(TRY IT)
Your task is to copy the data exactly while leaving out every picture.

● ● ●

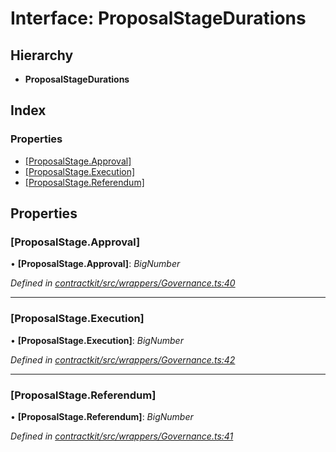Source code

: # Interface: ProposalStageDurations

## Hierarchy

* **ProposalStageDurations**

## Index

### Properties

* [[ProposalStage.Approval]](_wrappers_governance_.proposalstagedurations.md#[proposalstage.approval])
* [[ProposalStage.Execution]](_wrappers_governance_.proposalstagedurations.md#[proposalstage.execution])
* [[ProposalStage.Referendum]](_wrappers_governance_.proposalstagedurations.md#[proposalstage.referendum])

## Properties

###  [ProposalStage.Approval]

• **[ProposalStage.Approval]**: *BigNumber*

*Defined in [contractkit/src/wrappers/Governance.ts:40](https://github.com/medhak1/celo-monorepo/blob/master/packages/sdk/contractkit/src/wrappers/Governance.ts#L40)*

___

###  [ProposalStage.Execution]

• **[ProposalStage.Execution]**: *BigNumber*

*Defined in [contractkit/src/wrappers/Governance.ts:42](https://github.com/medhak1/celo-monorepo/blob/master/packages/sdk/contractkit/src/wrappers/Governance.ts#L42)*

___

###  [ProposalStage.Referendum]

• **[ProposalStage.Referendum]**: *BigNumber*

*Defined in [contractkit/src/wrappers/Governance.ts:41](https://github.com/medhak1/celo-monorepo/blob/master/packages/sdk/contractkit/src/wrappers/Governance.ts#L41)*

● ● ●

(FINISHED TASK)
Source code

: # Interface: ProposalStageDurations

## Hierarchy

* **ProposalStageDurations**

## Index

### Properties

* [[ProposalStage.Approval]](_wrappers_governance_.proposalstagedurations.md#[proposalstage.approval])
* [[ProposalStage.Execution]](_wrappers_governance_.proposalstagedurations.md#[proposalstage.execution])
* [[ProposalStage.Referendum]](_wrappers_governance_.proposalstagedurations.md#[proposalstage.referendum])

## Properties

###  [ProposalStage.Approval]

• **[ProposalStage.Approval]**: *BigNumber*

*Defined in [contractkit/src/wrappers/Governance.ts:40](https://github.com/medhak1/celo-monorepo/blob/master/packages/sdk/contractkit/src/wrappers/Governance.ts#L40)*

___

###  [ProposalStage.Execution]

• **[ProposalStage.Execution]**: *BigNumber*

*Defined in [contractkit/src/wrappers/Governance.ts:42](https://github.com/medhak1/celo-monorepo/blob/master/packages/sdk/contractkit/src/wrappers/Governance.ts#L42)*

___

###  [ProposalStage.Referendum]

• **[ProposalStage.Referendum]**: *BigNumber*

*Defined in [contractkit/src/wrappers/Governance.ts:41](https://github.com/medhak1/celo-monorepo/blob/master/packages/sdk/contractkit/src/wrappers/Governance.ts#L41)*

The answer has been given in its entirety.